Friday, August 8, 2008

Shark Chronicles 022 - A hunting Great White Shark

One of the most magnificent sights to witness in the natural world is a great white shark breeching on and successfully killing a seal. Successful predations by white sharks are not as common as you might imagine, so it is quite a treat to be able to watch the entire event unravel in person. We were lucky enough to see one of these acts of predation on August 6th whilst chumming off the southeastern side of Seal Island.

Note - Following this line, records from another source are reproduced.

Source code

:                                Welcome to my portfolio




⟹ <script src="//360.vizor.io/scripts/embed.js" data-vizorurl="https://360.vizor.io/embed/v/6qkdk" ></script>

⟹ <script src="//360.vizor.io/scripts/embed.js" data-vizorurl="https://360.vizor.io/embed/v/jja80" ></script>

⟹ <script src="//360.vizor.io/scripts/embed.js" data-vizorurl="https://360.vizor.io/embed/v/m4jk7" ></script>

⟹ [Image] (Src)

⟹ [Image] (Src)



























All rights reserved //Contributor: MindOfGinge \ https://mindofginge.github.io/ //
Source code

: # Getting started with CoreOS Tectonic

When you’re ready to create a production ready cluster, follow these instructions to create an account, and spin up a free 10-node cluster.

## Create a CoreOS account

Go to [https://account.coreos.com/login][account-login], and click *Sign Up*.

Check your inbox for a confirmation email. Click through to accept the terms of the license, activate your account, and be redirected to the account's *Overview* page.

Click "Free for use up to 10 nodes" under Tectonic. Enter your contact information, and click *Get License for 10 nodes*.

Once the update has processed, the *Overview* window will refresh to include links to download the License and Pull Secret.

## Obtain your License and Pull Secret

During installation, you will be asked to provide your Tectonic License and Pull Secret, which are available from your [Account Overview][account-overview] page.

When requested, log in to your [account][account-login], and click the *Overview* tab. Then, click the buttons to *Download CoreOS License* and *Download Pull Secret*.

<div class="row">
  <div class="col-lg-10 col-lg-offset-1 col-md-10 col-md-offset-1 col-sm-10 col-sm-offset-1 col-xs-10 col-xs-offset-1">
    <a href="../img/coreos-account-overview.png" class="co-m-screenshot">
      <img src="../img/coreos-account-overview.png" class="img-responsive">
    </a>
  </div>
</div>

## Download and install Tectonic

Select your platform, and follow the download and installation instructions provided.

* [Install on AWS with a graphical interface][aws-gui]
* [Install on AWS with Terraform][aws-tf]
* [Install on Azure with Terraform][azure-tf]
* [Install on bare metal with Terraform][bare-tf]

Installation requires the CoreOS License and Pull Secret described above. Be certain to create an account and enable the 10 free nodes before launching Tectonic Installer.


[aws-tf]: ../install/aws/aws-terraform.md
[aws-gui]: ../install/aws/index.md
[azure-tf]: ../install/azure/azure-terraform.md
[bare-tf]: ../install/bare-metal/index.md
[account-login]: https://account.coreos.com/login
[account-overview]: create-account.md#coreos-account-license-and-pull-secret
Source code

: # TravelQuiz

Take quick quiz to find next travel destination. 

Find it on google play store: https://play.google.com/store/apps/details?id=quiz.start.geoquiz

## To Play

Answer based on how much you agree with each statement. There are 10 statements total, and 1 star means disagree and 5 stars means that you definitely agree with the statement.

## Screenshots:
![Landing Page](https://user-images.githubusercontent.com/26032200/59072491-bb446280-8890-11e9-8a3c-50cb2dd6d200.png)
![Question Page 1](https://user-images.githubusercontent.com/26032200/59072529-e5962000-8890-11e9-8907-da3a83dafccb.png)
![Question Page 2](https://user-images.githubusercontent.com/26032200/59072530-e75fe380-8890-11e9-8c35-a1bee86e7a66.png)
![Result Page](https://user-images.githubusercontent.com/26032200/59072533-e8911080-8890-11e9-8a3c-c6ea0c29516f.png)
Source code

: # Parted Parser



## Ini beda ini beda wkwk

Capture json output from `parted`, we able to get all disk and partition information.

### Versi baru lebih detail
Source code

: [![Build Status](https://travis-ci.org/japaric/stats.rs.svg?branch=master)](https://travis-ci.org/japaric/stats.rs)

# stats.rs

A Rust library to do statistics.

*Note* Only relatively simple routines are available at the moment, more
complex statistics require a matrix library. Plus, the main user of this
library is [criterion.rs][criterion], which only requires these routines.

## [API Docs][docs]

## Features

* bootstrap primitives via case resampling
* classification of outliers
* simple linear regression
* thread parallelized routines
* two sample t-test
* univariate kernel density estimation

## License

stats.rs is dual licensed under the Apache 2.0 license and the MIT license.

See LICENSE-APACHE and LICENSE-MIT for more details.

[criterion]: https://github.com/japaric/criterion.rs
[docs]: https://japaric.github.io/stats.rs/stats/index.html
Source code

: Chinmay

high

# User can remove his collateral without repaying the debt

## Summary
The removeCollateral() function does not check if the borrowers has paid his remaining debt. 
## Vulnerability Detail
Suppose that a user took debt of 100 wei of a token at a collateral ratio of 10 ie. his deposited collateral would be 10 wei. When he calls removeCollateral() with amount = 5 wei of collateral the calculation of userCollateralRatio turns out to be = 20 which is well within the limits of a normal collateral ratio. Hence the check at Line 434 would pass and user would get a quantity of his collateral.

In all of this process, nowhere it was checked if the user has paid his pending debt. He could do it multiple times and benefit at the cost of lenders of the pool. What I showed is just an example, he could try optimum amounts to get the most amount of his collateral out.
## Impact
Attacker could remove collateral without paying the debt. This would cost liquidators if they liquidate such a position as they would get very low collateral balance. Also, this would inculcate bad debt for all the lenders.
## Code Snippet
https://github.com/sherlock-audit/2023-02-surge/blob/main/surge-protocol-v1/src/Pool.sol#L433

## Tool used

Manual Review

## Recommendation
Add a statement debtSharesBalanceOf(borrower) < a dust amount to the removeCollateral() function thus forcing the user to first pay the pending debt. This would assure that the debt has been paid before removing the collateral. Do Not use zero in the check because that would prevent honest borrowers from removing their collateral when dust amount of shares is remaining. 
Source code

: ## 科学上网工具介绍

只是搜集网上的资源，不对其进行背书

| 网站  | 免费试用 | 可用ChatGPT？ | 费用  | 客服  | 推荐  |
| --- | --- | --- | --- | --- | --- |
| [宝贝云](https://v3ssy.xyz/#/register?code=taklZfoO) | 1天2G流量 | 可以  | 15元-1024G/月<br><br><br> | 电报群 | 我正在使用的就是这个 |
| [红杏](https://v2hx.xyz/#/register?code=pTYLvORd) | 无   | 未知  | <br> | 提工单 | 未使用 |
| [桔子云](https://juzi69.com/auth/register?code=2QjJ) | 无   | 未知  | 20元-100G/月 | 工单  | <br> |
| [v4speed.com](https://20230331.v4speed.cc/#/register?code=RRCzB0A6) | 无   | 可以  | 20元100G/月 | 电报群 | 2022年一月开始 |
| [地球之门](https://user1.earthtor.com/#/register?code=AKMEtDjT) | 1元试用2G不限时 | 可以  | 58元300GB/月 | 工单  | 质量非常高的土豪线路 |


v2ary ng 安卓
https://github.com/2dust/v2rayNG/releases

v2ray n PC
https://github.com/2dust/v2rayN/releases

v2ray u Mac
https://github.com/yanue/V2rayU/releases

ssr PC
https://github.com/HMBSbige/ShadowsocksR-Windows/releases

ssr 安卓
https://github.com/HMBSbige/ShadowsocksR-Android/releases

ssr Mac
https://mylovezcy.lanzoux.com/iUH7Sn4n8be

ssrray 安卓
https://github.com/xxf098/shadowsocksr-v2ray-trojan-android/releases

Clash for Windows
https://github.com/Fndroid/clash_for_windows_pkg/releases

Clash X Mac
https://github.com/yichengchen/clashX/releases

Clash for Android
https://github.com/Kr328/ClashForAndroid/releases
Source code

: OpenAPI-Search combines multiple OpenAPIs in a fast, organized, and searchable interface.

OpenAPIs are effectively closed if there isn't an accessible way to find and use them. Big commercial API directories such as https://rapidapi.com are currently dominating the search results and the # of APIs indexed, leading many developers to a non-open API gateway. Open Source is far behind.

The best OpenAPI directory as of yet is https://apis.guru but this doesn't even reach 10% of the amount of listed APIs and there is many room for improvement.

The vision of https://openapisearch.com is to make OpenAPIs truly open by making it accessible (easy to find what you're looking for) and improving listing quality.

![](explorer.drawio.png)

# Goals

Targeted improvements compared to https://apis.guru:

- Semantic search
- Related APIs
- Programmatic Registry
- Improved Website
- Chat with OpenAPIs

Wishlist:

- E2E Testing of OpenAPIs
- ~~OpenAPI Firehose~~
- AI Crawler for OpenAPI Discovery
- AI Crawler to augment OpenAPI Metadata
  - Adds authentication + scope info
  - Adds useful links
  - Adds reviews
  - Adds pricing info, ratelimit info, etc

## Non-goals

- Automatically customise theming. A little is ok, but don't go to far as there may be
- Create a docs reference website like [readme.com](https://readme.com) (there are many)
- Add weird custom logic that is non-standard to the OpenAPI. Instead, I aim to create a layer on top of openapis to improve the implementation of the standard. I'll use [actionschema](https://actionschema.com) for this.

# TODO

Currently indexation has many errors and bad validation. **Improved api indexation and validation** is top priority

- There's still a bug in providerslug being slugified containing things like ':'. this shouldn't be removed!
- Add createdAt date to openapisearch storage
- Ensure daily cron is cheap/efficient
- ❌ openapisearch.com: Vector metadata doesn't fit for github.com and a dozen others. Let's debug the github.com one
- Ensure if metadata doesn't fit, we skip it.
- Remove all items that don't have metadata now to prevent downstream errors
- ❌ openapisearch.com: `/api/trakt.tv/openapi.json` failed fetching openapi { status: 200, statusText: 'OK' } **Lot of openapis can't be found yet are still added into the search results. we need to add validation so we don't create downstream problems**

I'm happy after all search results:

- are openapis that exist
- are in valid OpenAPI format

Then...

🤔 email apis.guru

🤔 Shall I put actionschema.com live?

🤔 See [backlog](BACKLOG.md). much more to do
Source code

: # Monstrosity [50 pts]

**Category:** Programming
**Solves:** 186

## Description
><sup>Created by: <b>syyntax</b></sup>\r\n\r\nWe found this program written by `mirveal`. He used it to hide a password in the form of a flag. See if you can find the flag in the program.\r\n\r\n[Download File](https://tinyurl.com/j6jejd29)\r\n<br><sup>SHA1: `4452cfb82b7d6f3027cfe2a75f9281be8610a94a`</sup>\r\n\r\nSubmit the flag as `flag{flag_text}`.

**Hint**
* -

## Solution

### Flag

We had departed the harbor before sunrise and were at anchor as the sun was peaking up on a rare overcast day in Mossel Bay. Whilst in the midst of setting up for regular chumming business, Ryan shouted that he had just witnessed an attempted predation. We all froze and glued our eyes to the spot being pointed out, but apart from James and Ryan, we had missed everything but the splash. After watching for a minute or two, we saw another attempt by the shark on the same seal. At this point, we quickly hoisted anchor and sped towards the action to go find out what was happening. As we approached the area, we saw a dorsal fin circling the remains of a seal that was missing its head and the hind part of its body. Intestines were spilling out of the seals butchered body and the head seemed to have been severed clean off. Then we saw the shark, and it was massive. It wasn’t just that the shark was almost four meters long; it was the girth of the shark that really surprised us.
We drifted up to the carcass and watched for a few minutes as the giant circled its prey and were surprised when we recognized a second, smaller, shark circling the carcass along with the first one. After about ten minutes of the sharks making close passes to the carcass without touching it, the smaller shark came up and grabbed what was left of the seal in its mouth. It, then dove with the seal carcass and didn’t appear again. We tried to tempt the larger shark back to the surface, but it would not show itself again. Disappointed, but still excited about what we had seen, we returned to the island and resumed our chumming for the day. Needless to say, we will all remember the sight of those two sharks circling the headless body of that seal.